Material for this task Block Start

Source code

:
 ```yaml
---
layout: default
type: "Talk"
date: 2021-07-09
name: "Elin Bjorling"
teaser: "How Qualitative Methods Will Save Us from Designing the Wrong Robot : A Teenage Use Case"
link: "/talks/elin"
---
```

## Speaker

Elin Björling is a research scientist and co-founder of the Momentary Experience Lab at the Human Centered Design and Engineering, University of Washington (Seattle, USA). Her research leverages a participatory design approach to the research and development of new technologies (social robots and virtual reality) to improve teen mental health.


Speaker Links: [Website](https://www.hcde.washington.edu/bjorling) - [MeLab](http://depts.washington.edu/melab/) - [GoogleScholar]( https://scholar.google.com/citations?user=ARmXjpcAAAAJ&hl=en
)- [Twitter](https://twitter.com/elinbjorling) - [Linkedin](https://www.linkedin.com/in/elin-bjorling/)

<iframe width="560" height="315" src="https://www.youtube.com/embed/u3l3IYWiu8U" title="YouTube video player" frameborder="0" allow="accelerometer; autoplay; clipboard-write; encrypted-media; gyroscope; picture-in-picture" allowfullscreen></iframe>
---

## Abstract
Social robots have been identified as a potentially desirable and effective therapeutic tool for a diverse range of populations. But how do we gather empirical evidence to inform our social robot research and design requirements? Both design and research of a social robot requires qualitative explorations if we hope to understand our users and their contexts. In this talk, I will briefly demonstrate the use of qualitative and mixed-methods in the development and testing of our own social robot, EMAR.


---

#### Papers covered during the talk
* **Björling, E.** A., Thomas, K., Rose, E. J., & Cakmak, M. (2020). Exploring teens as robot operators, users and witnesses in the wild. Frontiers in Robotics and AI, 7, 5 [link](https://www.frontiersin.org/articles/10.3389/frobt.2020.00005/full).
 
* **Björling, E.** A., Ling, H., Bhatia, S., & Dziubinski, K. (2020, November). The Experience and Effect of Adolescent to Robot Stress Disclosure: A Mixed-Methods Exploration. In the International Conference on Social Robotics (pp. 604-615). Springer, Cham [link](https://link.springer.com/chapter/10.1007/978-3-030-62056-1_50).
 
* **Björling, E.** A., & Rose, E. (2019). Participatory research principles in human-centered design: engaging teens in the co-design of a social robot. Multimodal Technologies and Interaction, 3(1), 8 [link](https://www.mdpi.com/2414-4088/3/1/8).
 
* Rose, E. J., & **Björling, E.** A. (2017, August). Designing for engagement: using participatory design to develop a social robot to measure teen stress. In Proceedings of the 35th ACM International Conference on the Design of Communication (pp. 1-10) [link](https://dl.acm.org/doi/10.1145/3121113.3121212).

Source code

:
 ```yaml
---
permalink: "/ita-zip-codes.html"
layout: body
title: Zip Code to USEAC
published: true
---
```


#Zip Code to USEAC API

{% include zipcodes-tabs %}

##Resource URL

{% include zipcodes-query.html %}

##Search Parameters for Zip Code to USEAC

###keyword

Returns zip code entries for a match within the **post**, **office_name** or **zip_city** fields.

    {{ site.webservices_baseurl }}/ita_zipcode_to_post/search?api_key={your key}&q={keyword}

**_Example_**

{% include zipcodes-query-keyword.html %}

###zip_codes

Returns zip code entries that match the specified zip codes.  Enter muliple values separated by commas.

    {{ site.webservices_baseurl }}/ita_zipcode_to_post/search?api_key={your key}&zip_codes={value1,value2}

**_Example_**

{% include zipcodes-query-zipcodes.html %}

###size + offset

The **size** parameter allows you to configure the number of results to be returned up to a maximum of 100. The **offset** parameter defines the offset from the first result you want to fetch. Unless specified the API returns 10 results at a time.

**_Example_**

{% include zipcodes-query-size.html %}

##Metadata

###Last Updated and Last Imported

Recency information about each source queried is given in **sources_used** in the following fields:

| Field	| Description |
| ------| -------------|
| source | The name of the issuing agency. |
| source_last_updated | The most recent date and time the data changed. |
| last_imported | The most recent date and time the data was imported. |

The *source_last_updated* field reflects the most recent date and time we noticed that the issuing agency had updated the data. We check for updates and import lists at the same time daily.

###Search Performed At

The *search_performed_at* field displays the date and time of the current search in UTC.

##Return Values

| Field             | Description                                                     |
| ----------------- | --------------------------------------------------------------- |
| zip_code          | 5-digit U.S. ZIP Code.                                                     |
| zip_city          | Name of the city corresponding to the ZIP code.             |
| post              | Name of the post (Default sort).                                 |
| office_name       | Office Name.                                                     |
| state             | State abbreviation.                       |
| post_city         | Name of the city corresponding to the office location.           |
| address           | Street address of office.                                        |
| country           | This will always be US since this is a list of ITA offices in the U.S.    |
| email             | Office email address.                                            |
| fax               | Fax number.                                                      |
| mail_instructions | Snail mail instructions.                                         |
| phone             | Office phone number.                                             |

Material for this task Block End

**Exercise objective:** Looking at the entries, work out how many lines hold the word "include". Give the number and nothing else.

**Answer box:** 5